Good to hear it's on its way there anyway, have fun.
 
Running more test tones. Hands down, I have never gotten distortion figures this good from anything I've ever built before. I might even stick with the 1:10 now instead of 1:5, or perhaps make it switchable.

TWO DANG RESISTORS!

This is excellent!
 
Team groupDIY scores again.  Very pleased you got it working so you like it. There's nothing like a bit of basic engineering coming right to make you feel good.

Cheers

Ian
 
BluegrassDan said:
Here is the update.

I do still wonder if updating the second CF would be beneficial in some way.

Unless we hit some magic sweet spot with the change of operating point and bearing in mind the CF has 100% NFB anyway, it is unlikely the second CF will itself benefit from the change. However, the actual voltage at its cathode itself will probably change which in turn will mess with the bias arrangement of the White follower since its bias conditions are controlled directly by the CF cathode voltage.

In any case, the impedance this CF drive is near infinite being the bare grid of the top triode of the White follower so its load will be negligible so it should not clip due to excess loat as was the case with the pot.

Cheers

Ian
 
ruffrecords said:
Unless we hit some magic sweet spot with the change of operating point and bearing in mind the CF has 100% NFB anyway, it is unlikely the second CF will itself benefit from the change. However, the actual voltage at its cathode itself will probably change which in turn will mess with the bias arrangement of the White follower since its bias conditions are controlled directly by the CF cathode voltage.
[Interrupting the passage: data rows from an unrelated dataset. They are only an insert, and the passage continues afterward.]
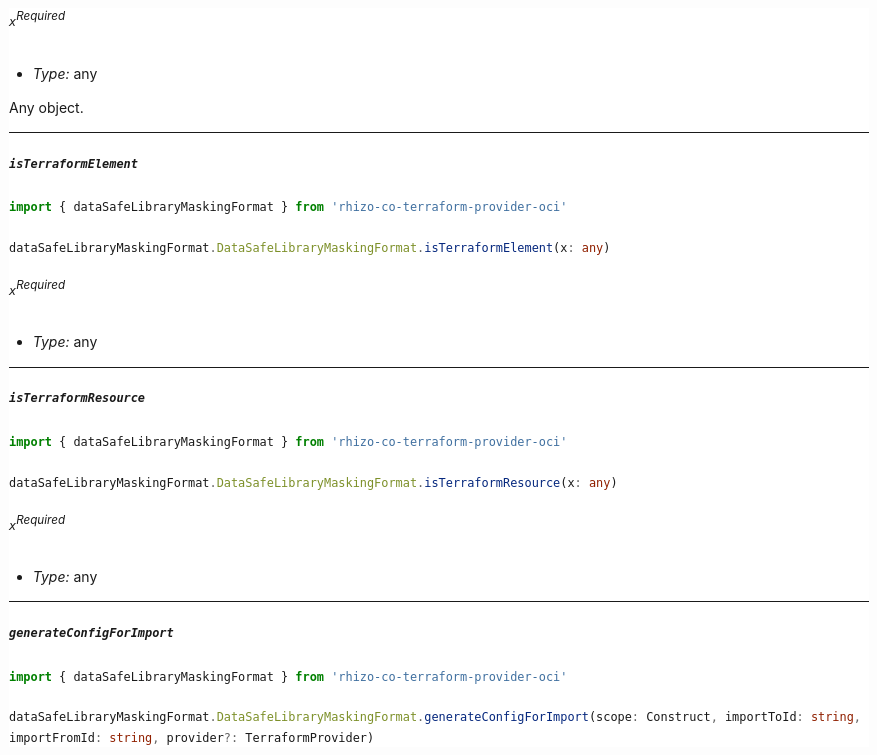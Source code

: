 ###### `x`<sup>Required</sup> <a name="x" id="rhizo-co-terraform-provider-oci.dataSafeLibraryMaskingFormat.DataSafeLibraryMaskingFormat.isConstruct.parameter.x"></a>

- *Type:* any

Any object.

---

##### `isTerraformElement` <a name="isTerraformElement" id="rhizo-co-terraform-provider-oci.dataSafeLibraryMaskingFormat.DataSafeLibraryMaskingFormat.isTerraformElement"></a>

```typescript
import { dataSafeLibraryMaskingFormat } from 'rhizo-co-terraform-provider-oci'

dataSafeLibraryMaskingFormat.DataSafeLibraryMaskingFormat.isTerraformElement(x: any)
```

###### `x`<sup>Required</sup> <a name="x" id="rhizo-co-terraform-provider-oci.dataSafeLibraryMaskingFormat.DataSafeLibraryMaskingFormat.isTerraformElement.parameter.x"></a>

- *Type:* any

---

##### `isTerraformResource` <a name="isTerraformResource" id="rhizo-co-terraform-provider-oci.dataSafeLibraryMaskingFormat.DataSafeLibraryMaskingFormat.isTerraformResource"></a>

```typescript
import { dataSafeLibraryMaskingFormat } from 'rhizo-co-terraform-provider-oci'

dataSafeLibraryMaskingFormat.DataSafeLibraryMaskingFormat.isTerraformResource(x: any)
```

###### `x`<sup>Required</sup> <a name="x" id="rhizo-co-terraform-provider-oci.dataSafeLibraryMaskingFormat.DataSafeLibraryMaskingFormat.isTerraformResource.parameter.x"></a>

- *Type:* any

---

##### `generateConfigForImport` <a name="generateConfigForImport" id="rhizo-co-terraform-provider-oci.dataSafeLibraryMaskingFormat.DataSafeLibraryMaskingFormat.generateConfigForImport"></a>

```typescript
import { dataSafeLibraryMaskingFormat } from 'rhizo-co-terraform-provider-oci'

dataSafeLibraryMaskingFormat.DataSafeLibraryMaskingFormat.generateConfigForImport(scope: Construct, importToId: string, importFromId: string, provider?: TerraformProvider)
```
In any case, the impedance this CF drive is near infinite being the bare grid of the top triode of the White follower so its load will be negligible so it should not clip due to excess loat as was the case with the pot.

Cheers

Ian

I'm not sensing any clipping, Ian, so I'll leave it as is. I'm just blown away how those small changes in resistive values totally saved the day.
 
BluegrassDan said:
Is it possible...?
Yes, somewhat.
As others have already mentioned, the bias of the input tube is probably way too low, with about half the drive capability it would have if optimally biased.
Then the cathode resistor could be left un-decoupled, that would reduce gain by about 10dB.
I see that you use a low ratio input xfmr, which can accomodate a 100k potentiometer (or switched attenuator) between secondary and grid, without risks of treble loss.